Ismaël Kanda

Personal information
- Full name: Ismaël Enzo Kanda
- Date of birth: 8 November 2000 (age 25)
- Place of birth: Lille, France
- Height: 1.80 m (5 ft 11 in)
- Position: Right-back

Team information
- Current team: Olympic Charleroi
- Number: 19

Youth career
- 2016–2017: Lille

Senior career*
- Years: Team / Apps / (Gls)
- 2017–2020: Lille II / 15 / (0)
- 2020–2021: Feignies Aulnoye / 1 / (0)
- 2021–2022: Gaz Metan Mediaș / 12 / (0)
- 2022–2023: Vitória / 8 / (0)
- 2023–: Olympic Charleroi / 0 / (0)

= Ismaël Kanda =

French professional footballer (born 2000)
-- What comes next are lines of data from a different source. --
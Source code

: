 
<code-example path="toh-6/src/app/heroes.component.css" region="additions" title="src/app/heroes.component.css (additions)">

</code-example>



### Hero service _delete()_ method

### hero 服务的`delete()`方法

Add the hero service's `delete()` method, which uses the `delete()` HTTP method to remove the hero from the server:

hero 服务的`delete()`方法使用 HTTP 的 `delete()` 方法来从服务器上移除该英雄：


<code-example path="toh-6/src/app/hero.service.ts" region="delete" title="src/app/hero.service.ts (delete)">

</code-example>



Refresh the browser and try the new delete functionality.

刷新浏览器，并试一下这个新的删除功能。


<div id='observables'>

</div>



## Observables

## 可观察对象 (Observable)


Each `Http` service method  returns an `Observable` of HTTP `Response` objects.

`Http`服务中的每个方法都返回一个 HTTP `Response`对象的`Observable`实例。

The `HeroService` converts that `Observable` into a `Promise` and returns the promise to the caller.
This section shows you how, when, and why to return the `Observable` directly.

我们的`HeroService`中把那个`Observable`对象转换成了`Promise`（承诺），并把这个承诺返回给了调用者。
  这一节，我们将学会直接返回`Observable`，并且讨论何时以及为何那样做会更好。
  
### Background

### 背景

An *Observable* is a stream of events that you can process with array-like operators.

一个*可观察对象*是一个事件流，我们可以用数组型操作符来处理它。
Ismaël Enzo Kanda (born 8 November 2000) is a French professional footballer who plays as a right-back for Belgian National Division 1 club Olympic Charleroi.

==Club career==

===Early career===
Kanda started his career in 2016 in the academy of Lille.

===Feignies Aulnoye===
In 2020, Kanda joined Championnat National 3 club Feignies Aulnoye.

===Gaz Metan Mediaș===
On 9 February 2021, Kanda joined Liga I club Gaz Metan Mediaș. On 23 January 2022, he made his debut when he came on as a 75th-minute substitute in a 1–0 victory against UTA Arad in the Liga I, replacing the scorer of the only goal of the match Vlad Morar.

===Vitória===
In July 2022, Kanda joined Liga 3 club Vitória FC.

=== Olympic Charleroi ===
In August 2023, Kanda signed for Belgian National Division 1 side Olympic Charleroi.